Oh, gosh! How do you answer that? So many! My answer could change tomorrow, but right now I would say Satie. And if I got to choose one dead and one alive, I’d also choose Robert Irwin.
EF- Where do you see yourself in the quiet spaces of your work?
I’m not sure…I think I don’t really see myself. Unless I’m directly in it. But even then I still feel somewhat removed. I’m not sure why, maybe it’s a vulnerability thing. But I guess it’s also a preference thing – I don’t like looking at my work if I can see my fingerprints all over it, which could sound somewhat contradictory considering there’s an obvious through-line in most of my pieces, but I like making work that feels outside of myself even if that feeling is slightly delusional.
EM-How do you work? In the past has it been more helpful to feel the pressure of a deadline or work within an open-ended time frame? Better to have someone with a gun to your head bugging you to finish or to be left alone?
I resist it-the gun and the deadline, but the truth is, if left to my own devices I’d take longer than GnR’s Chinese Democracy.
EM-Typically where do you draw inspiration from? What is your relationship to inspiration?
Trains, books, eavesdropping, music, theatre, dance, airports, movies, plants, water, anything, although mostly literature. But I’m realizing my relationship to inspiration is somewhat detrimental – I wait for it to hit me on the head rather than seeking it out. Means a lot of waiting, which maybe isn’t necessarily always a bad thing, but makes me feel stale.
M- What do you think makes an amazing performer? Who is your favorite performer or the career of an artist you really admire?
Ease, a looseness. At least that’s the quality that makes me most want to watch someone, that allows for a level of danger and unpredictability. Gena Rowlands is someone who exhibits that, she’s one of my favorites. Who else...Mark Rylance is an obvious one.
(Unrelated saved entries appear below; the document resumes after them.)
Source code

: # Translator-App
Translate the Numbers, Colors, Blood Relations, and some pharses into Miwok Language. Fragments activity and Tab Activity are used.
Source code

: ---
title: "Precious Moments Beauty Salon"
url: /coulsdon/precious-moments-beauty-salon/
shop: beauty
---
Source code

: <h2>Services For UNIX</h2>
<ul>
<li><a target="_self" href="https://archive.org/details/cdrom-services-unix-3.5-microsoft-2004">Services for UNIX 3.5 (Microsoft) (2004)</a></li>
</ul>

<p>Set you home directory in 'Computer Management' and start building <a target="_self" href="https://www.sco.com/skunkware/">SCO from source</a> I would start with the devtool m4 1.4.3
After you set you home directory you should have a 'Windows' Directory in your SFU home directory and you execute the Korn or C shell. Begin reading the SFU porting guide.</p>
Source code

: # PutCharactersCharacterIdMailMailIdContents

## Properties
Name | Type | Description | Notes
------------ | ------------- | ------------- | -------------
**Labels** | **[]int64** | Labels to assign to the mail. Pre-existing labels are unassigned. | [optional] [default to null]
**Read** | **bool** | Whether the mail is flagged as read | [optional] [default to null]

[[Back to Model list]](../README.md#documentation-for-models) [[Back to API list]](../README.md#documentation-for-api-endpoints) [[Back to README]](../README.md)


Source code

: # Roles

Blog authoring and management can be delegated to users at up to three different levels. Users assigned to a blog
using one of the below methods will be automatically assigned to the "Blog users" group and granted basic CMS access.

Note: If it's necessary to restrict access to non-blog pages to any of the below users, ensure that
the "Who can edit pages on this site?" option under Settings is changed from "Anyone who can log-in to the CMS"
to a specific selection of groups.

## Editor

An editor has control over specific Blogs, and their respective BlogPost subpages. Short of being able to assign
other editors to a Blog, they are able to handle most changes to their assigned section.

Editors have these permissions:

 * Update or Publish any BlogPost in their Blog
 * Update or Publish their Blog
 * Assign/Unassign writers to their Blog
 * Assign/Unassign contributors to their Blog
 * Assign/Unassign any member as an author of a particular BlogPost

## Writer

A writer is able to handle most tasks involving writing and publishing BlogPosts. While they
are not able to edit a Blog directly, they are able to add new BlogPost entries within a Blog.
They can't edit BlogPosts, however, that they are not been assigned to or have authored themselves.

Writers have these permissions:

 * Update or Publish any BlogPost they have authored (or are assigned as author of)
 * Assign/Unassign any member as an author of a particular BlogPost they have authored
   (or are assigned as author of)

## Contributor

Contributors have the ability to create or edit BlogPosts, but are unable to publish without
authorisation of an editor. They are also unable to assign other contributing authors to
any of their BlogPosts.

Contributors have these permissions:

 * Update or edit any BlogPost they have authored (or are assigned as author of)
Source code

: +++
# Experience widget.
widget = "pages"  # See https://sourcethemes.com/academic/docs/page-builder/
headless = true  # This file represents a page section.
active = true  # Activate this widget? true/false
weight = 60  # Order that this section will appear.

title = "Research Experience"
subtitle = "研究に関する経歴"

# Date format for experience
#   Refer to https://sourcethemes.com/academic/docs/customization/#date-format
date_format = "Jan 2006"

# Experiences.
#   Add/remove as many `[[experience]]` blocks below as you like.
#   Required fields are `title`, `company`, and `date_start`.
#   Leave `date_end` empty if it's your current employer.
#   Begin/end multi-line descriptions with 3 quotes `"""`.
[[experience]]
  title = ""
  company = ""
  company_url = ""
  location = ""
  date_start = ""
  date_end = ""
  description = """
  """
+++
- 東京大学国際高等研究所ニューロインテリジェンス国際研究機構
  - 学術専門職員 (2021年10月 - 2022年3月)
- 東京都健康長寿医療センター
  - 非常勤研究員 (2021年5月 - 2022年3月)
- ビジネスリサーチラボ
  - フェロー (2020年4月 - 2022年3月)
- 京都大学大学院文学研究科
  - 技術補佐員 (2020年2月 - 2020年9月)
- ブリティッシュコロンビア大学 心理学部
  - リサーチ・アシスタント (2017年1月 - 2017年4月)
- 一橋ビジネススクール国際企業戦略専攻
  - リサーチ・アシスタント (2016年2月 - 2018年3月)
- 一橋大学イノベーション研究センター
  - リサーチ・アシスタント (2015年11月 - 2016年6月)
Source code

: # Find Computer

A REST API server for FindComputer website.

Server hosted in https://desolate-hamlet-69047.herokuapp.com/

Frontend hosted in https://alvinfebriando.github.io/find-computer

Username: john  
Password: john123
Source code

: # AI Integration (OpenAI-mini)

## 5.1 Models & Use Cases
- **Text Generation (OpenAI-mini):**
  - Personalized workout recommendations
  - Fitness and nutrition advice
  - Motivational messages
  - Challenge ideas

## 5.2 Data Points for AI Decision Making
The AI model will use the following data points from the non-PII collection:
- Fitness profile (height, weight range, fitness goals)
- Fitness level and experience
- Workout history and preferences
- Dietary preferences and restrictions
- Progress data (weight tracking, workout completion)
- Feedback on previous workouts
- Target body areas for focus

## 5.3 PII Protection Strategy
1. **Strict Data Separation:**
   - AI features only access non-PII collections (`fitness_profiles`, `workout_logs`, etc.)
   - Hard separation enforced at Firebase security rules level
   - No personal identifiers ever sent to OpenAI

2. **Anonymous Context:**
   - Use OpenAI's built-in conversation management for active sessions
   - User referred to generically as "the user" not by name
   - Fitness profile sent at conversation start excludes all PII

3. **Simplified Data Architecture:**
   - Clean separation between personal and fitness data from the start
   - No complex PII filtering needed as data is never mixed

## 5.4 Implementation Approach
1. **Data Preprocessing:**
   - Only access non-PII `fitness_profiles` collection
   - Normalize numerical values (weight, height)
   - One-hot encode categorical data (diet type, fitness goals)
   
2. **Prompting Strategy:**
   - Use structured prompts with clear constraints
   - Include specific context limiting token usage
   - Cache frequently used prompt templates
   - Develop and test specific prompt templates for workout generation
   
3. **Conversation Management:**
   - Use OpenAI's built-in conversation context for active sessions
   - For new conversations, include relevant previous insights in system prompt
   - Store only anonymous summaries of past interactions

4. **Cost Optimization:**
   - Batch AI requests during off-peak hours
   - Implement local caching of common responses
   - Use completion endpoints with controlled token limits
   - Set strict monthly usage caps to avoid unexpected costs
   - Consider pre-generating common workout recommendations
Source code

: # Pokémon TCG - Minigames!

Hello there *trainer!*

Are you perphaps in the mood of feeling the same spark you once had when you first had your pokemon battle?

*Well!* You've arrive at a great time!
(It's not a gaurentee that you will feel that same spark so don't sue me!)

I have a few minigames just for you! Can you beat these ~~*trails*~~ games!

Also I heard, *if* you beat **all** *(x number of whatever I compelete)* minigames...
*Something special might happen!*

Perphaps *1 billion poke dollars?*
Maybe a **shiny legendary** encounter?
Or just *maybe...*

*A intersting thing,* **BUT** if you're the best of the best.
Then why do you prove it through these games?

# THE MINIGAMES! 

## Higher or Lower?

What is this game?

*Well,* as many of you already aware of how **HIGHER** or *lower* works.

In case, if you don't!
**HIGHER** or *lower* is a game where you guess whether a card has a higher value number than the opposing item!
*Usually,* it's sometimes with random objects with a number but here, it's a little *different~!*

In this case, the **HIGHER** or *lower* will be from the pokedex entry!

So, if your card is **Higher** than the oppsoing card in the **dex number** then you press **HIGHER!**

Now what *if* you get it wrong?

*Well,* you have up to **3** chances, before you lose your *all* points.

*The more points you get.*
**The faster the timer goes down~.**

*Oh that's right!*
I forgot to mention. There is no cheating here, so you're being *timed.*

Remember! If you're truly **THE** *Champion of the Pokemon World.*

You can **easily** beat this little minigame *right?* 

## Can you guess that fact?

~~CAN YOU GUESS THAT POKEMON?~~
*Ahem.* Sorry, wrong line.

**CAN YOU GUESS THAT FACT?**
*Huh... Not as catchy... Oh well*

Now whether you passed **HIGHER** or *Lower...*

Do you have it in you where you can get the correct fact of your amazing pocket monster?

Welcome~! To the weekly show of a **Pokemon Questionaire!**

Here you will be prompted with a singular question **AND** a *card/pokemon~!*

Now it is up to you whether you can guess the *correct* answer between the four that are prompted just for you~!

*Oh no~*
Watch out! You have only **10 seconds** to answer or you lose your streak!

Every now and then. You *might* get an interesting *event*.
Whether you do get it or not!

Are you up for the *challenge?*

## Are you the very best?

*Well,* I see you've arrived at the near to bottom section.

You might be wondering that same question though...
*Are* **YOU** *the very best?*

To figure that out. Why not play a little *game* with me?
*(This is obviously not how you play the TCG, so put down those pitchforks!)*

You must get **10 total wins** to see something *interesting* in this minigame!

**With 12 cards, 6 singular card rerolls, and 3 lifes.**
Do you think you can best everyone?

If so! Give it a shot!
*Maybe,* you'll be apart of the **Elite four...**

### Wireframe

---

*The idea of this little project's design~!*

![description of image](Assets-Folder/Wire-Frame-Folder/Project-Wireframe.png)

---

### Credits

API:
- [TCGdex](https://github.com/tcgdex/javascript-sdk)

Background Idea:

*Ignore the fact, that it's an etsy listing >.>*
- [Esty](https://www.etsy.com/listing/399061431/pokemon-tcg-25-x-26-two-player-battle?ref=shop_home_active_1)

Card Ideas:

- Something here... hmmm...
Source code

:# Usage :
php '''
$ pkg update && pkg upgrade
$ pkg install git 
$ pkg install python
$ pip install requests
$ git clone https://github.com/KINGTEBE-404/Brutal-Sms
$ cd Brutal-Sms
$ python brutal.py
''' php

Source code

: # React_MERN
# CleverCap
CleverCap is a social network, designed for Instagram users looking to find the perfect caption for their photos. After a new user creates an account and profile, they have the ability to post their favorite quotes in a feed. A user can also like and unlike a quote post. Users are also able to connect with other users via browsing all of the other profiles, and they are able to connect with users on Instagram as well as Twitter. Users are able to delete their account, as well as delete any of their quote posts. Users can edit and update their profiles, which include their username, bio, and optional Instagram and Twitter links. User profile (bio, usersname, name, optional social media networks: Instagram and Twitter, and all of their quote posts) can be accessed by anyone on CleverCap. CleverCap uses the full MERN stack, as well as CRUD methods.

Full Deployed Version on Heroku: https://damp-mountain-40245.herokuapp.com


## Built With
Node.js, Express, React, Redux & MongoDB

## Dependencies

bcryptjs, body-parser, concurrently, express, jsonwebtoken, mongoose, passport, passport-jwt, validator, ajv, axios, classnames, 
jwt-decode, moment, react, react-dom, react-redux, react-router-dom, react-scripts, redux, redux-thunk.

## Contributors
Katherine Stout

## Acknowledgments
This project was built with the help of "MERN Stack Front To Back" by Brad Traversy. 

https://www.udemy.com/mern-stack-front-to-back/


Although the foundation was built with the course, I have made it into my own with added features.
As far as careers go, there are countless of people I admire, basically anyone who can achieve some form of success and maintain credibility as well as their own artistic drive I find impressive, from Cassavetes to Karen Finley to Leonard Cohen.
C- If you could continue working on one of your forum pieces which would it be and how would you move forward?
Probably “That’s fine, tomcat”. I originally wanted to make a panel of 10 videos of me interacting with the camera (iPhone camera) in that same position all playing on loop, and actually did make 4 more other videos but I’m technologically incompetent and also dependent on iMovie so that didn’t happen. But I would like to do that. And I would spend more time on the soundtrack.
A: Do you think about stimulating a specific response or energy in your spectators?
Yes. Well, not so much a specific response, but I do think about how certain aesthetic choices would affect the viewer. Energy is a good word for it. I hadn’t articulated it to myself as “energy” before, but I suppose that best describes it. As I said in my answer to Nico’s question, I’m interested in the very basic idea of perception and curious about how a piece of work can alter/affect one’s perception, not emotionally or intellectually, but physically. I’m not sure why, but I’m drawn to particular space or place of energy - I describe it to myself as the “undercurrent”, but now that I think about it I may have to redefine it – a space outside of and under time. But I’m equally interested in what happens physically and mentally while in that space as I am in what happens when you come out of it.
W- Hannah, what was the genesis of your piece, How to:?
Erin’s prompt was ritual and so I wanted to take a gesture, a very simple gesture, repeat it over and over and over without thinking about it, as though it was second nature, and see if and how it altered over time and if anything else came out of it. If I’d had the stamina and patience I would have done it for an hour, but I think I only did it for about ten minutes.
JF-You made a film with a small dark speck moving in the background...did you direct/was that speck intentional? What did it mean? Does it have meaning for you?
I’m actually not sure which video you’re referring to...January?